Sure, if you want to fade into history as an ultimately irrelevant ad network that simply had the novel ideal of tying ads into internet search early on in the internet’s youth and became popular and rich for a decade, then take this stance.
> Sure, if you want to fade into history as an ultimately irrelevant ad network that simply had the novel ideal of tying ads into internet search early on in the internet’s youth and became popular and rich for a decade, then take this stance.
The problem with any current leader is that they do want to do this. Or, rather, they don't care if they do. Who cares what Google will look like in the long run? They'll be gone. Right now, they presided over the appearance of continued growth, and that's what matters.
(I have no internal knowledge about Google, of course, but I am at a university, whose plan is (1) attract more students, (2) more students, (3) more, (4) start thinking about what to do with all these students.)
Founder run companies care and even hand picked successors to founders who are “company men”. The Google CEO is just a suit.
If you look at all of the Big Tech companies - Facebook, Apple, Amazon, Microsoft and Google, (yes I left off Netflix, it’s a nothingburger compared to those five), Google is the only one that seems to be rudderless without a long term plan or vision.
Im not saying that is what they want, but it looks like what is happening to me.
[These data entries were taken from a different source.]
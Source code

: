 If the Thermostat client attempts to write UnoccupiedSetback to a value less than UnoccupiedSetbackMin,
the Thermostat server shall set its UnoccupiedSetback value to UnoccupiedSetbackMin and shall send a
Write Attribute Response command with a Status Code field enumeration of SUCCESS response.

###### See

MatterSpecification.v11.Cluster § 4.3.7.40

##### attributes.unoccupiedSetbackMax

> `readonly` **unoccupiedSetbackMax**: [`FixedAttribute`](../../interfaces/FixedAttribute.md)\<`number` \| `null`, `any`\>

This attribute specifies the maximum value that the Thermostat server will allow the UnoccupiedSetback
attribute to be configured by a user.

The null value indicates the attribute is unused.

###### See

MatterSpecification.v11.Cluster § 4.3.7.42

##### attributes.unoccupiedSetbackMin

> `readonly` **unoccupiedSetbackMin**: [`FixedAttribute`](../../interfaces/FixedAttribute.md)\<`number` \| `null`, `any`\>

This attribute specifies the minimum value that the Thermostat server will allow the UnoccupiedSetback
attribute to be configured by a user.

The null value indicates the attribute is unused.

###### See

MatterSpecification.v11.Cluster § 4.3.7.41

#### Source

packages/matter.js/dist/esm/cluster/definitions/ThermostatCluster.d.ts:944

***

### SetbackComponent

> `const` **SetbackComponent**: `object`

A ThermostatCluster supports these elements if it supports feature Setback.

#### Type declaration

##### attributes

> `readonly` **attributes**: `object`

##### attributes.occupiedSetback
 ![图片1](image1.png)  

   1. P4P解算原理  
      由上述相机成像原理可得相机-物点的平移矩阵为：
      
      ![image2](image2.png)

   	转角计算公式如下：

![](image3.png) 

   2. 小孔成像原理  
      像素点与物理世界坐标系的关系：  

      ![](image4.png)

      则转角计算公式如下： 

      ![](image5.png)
Ads was not new, it was selling internet search ads on a open auction that was novel.
Counter point, I've been using a VoIP service called GrandCentral since college. Google purchased them. Nearly 20 years later, I'm still using that same number with far more feature. In this case, Squarespace acquired Google Domains. Assuming the transition as seamless as GrandCentral was for me, what's the issue here? From what I've heard of Squarespace and their support, they will be just as good a custodian as Google.
Bandwidth.com mostly runs that service and they have proven themselves a competant business that Google built other products like GOOG-411 off of. Google Voice is just a frontend to it.
I think if it ran entirely on Google's infra and the service itself could be killed like the registrar was it would have been killed years ago (notably it stagnated from like 2012-2018 or so and there was a period of time they had a half-assed panel redesign and the product blog for it wasn't updated for years)
You can but they don't really do B2C, their B2B has come down for small businesses but still requires a larger commitment then makes sense for a phone number or two.
Unrelated, but I've found it bizarre Google Voice doesn't do RCS but they made a big push otherwise to enable it for their Messages app.
The problem is, organizationally, it's a mesh network. If no one is kept on a single product for long, how can a product survive turnover rates when the next shiny object appears? It's a game of musical chairs.